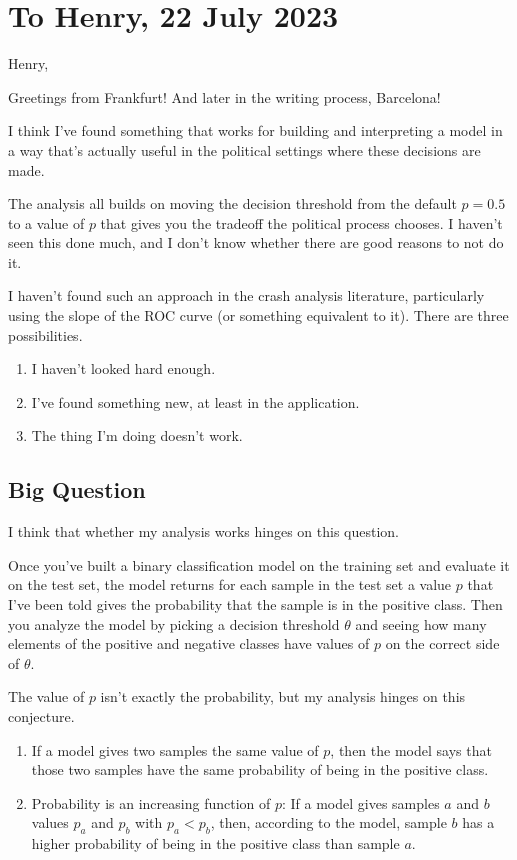 \section{To Henry, 22 July 2023}

Henry, 

Greetings from Frankfurt!  And later in the writing process, Barcelona!

I think I've found something that works for building and interpreting a model in a way that's actually useful in the political settings where these decisions are made.  

The analysis all builds on moving the decision threshold from the default $p=0.5$ to a value of $p$ that gives you the tradeoff the political process chooses.  I haven't seen this done much, and I don't know whether there are good reasons to not do it.  

I haven't found such an approach in the crash analysis literature, particularly using the slope of the ROC curve (or something equivalent to it).  There are three possibilities.  

\begin{enumerate}
	\item I haven't looked hard enough.
	\item I've found something new, at least in the application.
	\item The thing I'm doing doesn't work.  
\end{enumerate}

\subsection{Big Question}

I think that whether my analysis works hinges on this question.  

Once you've built a binary classification model on the training set and evaluate it on the test set, the model returns for each sample in the test set a value $p$ that I've been told gives the probability that the sample is in the positive class.  Then you analyze the model by picking a decision threshold $\theta$ and seeing how many elements of the positive and negative classes have values of $p$ on the correct side of $\theta$.  

The value of $p$ isn't exactly the probability, but my analysis hinges on this conjecture.  

\begin{enumerate}
	\item If a model gives two samples the same value of $p$, then the model says that those two samples have the same probability of being in the positive class.  
	\item  Probability is an increasing function of $p$:  If a model gives samples $a$ and $b$ values $p_a$ and $p_b$ with $p_a < p_b$, then, according to the model, sample $b$ has a higher probability of being in the positive class than sample $a$.  
\end{enumerate}

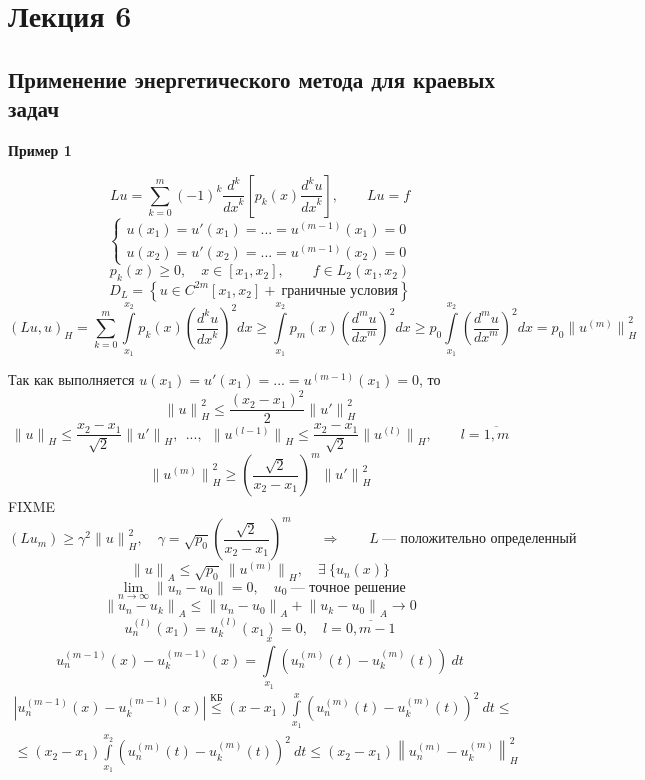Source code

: \documentclass[12pt, a4paper]{article}
\newcommand{\Int}{\int\limits}
\newcommand{\Sum}{\sum\limits}
\begin{document}
\newpage

\section{Лекция 6}

\subsection{Применение энергетического метода для краевых задач}

\textbf{Пример 1}

\[ Lu =\Sum_{k=0}^m (-1)^k \frac{d^k}{{dx}^k} \left[ p_k(x) \frac{d^k u}{{dx}^k} \right], \qquad Lu = f \]
\[ \left\{ \begin{array}{l}
	u(x_1) = u'(x_1) = ... = u^{(m-1)}(x_1) = 0 \\ 
	u(x_2) = u'(x_2) = ... = u^{(m-1)}(x_2) = 0
\end{array} \right. \]
\[ p_k(x) \geq 0, \quad x \in [x_1, x_2], \qquad f \in L_2(x_1, x_2) \]
\[ D_L = \left\{ u \in C^{2m}[x_1, x_2] + \ \text{граничные условия} \right\} \]
\[ {(Lu, u)}_H = \Sum_{k=0}^{m} \Int_{x_1}^{x_2} p_k (x) {\left(\frac{d^k u }{{dx}^k }\right)}^2 dx \geq \Int_{x_1}^{x_2} p_m (x) {\left(\frac{d^m u }{{dx}^m }\right)}^2 dx \geq p_0 \Int_{x_1}^{x_2} {\left(\frac{d^m u }{{dx}^m }\right)}^2 dx = p_0 {\|u^{(m)}\|}^2_H \]

Так как выполняется $ u(x_1) = u'(x_1) = ... = u^{(m-1)}(x_1) = 0 $, то
\[ {\| u \|}_H^2 \leq \frac{{(x_2-x_1)}^2}{2} {\| u' \|}_H^2 \]
\[ {\| u \|}_H \leq \frac{x_2 - x_1}{\sqrt{2}} {\| u' \|}_H, \ \ ..., \ \ {\| u^{(l-1)} \|}_H \leq \frac{x_2 - x_1}{\sqrt{2}} {\| u^{(l)} \|}_H, \qquad l=\overline{1,m} \]
\[ {\| u^{(m)} \|}_H^2 \geq {\left(\frac{\sqrt{2}}{x_2 - x_1}\right)}^m {\| u' \|}_H^2 \]
FIXME
\[ (L u_m ) \geq \gamma^2 {\|u\|}^2_H, \quad \gamma = \sqrt{p_0} {\left(\frac{\sqrt{2}}{x_2-x_1}\right)}^m \qquad \Rightarrow \qquad L \ \text{--- положительно определенный} \]
\[ {\|u\|}_A \leq \sqrt{p_0} \ {\| u^{(m)} \|}_H, \quad \exists \ \{ u_n (x) \}\]
\[ \underset{n \rightarrow \infty}{\lim} {\| u_n - u_0 \|} = 0, \quad u_0 \ \textrm{--- точное решение} \]
\[ {\|u_n - u_k \|}_A \leq {\|u_n - u_0\|}_A + {\| u_k - u_0\|}_A \rightarrow 0 \]
\[ u^{(l)}_n (x_1) = u^{(l)}_k (x_1) = 0, \quad l = \overline{0, m-1} \]
\[ u^{(m - 1)}_n (x) - u^{(m - 1)}_k (x) = \Int_{x_1}^{x} \left( u^{(m)}_n (t) - u^{(m)}_k (t) \right) \ dt \]
\begin{multline*}
	\left| u^{(m - 1)}_n (x) - u^{(m - 1)}_k (x) \right| \overset{\text{КБ}}{\leq} (x - x_1) \Int_{x_1}^{x} {\left( u^{(m)}_n (t) - u^{(m)}_k (t) \right)}^2 \ dt \leq \\
	\leq (x_2 - x_1) \Int_{x_1}^{x_2} {\left( u^{(m)}_n (t) - u^{(m)}_k (t) \right)}^2 \ dt \leq (x_2 - x_1) {\left\| u^{(m)}_n - u^{(m)}_k \right\|}_H^2
\end{multline*}
\end{document}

■ **Work task**: Every record above must be copied exactly; none of the pictures belong in the copy.

■ **Solution for this problem**:
 \section{To Henry, 22 July 2023}

Henry, 

Greetings from Frankfurt!  And later in the writing process, Barcelona!

I think I've found something that works for building and interpreting a model in a way that's actually useful in the political settings where these decisions are made.  

The analysis all builds on moving the decision threshold from the default $p=0.5$ to a value of $p$ that gives you the tradeoff the political process chooses.  I haven't seen this done much, and I don't know whether there are good reasons to not do it.  

I haven't found such an approach in the crash analysis literature, particularly using the slope of the ROC curve (or something equivalent to it).  There are three possibilities.  

\begin{enumerate}
	\item I haven't looked hard enough.
	\item I've found something new, at least in the application.
	\item The thing I'm doing doesn't work.  
\end{enumerate}

\subsection{Big Question}

I think that whether my analysis works hinges on this question.  

Once you've built a binary classification model on the training set and evaluate it on the test set, the model returns for each sample in the test set a value $p$ that I've been told gives the probability that the sample is in the positive class.  Then you analyze the model by picking a decision threshold $\theta$ and seeing how many elements of the positive and negative classes have values of $p$ on the correct side of $\theta$.  

The value of $p$ isn't exactly the probability, but my analysis hinges on this conjecture.  

\begin{enumerate}
	\item If a model gives two samples the same value of $p$, then the model says that those two samples have the same probability of being in the positive class.  
	\item  Probability is an increasing function of $p$:  If a model gives samples $a$ and $b$ values $p_a$ and $p_b$ with $p_a < p_b$, then, according to the model, sample $b$ has a higher probability of being in the positive class than sample $a$.  
\end{enumerate}

Source code

: \documentclass[12pt, a4paper]{article}
\newcommand{\Int}{\int\limits}
\newcommand{\Sum}{\sum\limits}
\begin{document}
\newpage

\section{Лекция 6}

\subsection{Применение энергетического метода для краевых задач}

\textbf{Пример 1}

\[ Lu =\Sum_{k=0}^m (-1)^k \frac{d^k}{{dx}^k} \left[ p_k(x) \frac{d^k u}{{dx}^k} \right], \qquad Lu = f \]
\[ \left\{ \begin{array}{l}
	u(x_1) = u'(x_1) = ... = u^{(m-1)}(x_1) = 0 \\ 
	u(x_2) = u'(x_2) = ... = u^{(m-1)}(x_2) = 0
\end{array} \right. \]
\[ p_k(x) \geq 0, \quad x \in [x_1, x_2], \qquad f \in L_2(x_1, x_2) \]
\[ D_L = \left\{ u \in C^{2m}[x_1, x_2] + \ \text{граничные условия} \right\} \]
\[ {(Lu, u)}_H = \Sum_{k=0}^{m} \Int_{x_1}^{x_2} p_k (x) {\left(\frac{d^k u }{{dx}^k }\right)}^2 dx \geq \Int_{x_1}^{x_2} p_m (x) {\left(\frac{d^m u }{{dx}^m }\right)}^2 dx \geq p_0 \Int_{x_1}^{x_2} {\left(\frac{d^m u }{{dx}^m }\right)}^2 dx = p_0 {\|u^{(m)}\|}^2_H \]

Так как выполняется $ u(x_1) = u'(x_1) = ... = u^{(m-1)}(x_1) = 0 $, то
\[ {\| u \|}_H^2 \leq \frac{{(x_2-x_1)}^2}{2} {\| u' \|}_H^2 \]
\[ {\| u \|}_H \leq \frac{x_2 - x_1}{\sqrt{2}} {\| u' \|}_H, \ \ ..., \ \ {\| u^{(l-1)} \|}_H \leq \frac{x_2 - x_1}{\sqrt{2}} {\| u^{(l)} \|}_H, \qquad l=\overline{1,m} \]
\[ {\| u^{(m)} \|}_H^2 \geq {\left(\frac{\sqrt{2}}{x_2 - x_1}\right)}^m {\| u' \|}_H^2 \]
FIXME
\[ (L u_m ) \geq \gamma^2 {\|u\|}^2_H, \quad \gamma = \sqrt{p_0} {\left(\frac{\sqrt{2}}{x_2-x_1}\right)}^m \qquad \Rightarrow \qquad L \ \text{--- положительно определенный} \]
\[ {\|u\|}_A \leq \sqrt{p_0} \ {\| u^{(m)} \|}_H, \quad \exists \ \{ u_n (x) \}\]
\[ \underset{n \rightarrow \infty}{\lim} {\| u_n - u_0 \|} = 0, \quad u_0 \ \textrm{--- точное решение} \]
\[ {\|u_n - u_k \|}_A \leq {\|u_n - u_0\|}_A + {\| u_k - u_0\|}_A \rightarrow 0 \]
\[ u^{(l)}_n (x_1) = u^{(l)}_k (x_1) = 0, \quad l = \overline{0, m-1} \]
\[ u^{(m - 1)}_n (x) - u^{(m - 1)}_k (x) = \Int_{x_1}^{x} \left( u^{(m)}_n (t) - u^{(m)}_k (t) \right) \ dt \]
\begin{multline*}
	\left| u^{(m - 1)}_n (x) - u^{(m - 1)}_k (x) \right| \overset{\text{КБ}}{\leq} (x - x_1) \Int_{x_1}^{x} {\left( u^{(m)}_n (t) - u^{(m)}_k (t) \right)}^2 \ dt \leq \\
	\leq (x_2 - x_1) \Int_{x_1}^{x_2} {\left( u^{(m)}_n (t) - u^{(m)}_k (t) \right)}^2 \ dt \leq (x_2 - x_1) {\left\| u^{(m)}_n - u^{(m)}_k \right\|}_H^2
\end{multline*}
\end{document}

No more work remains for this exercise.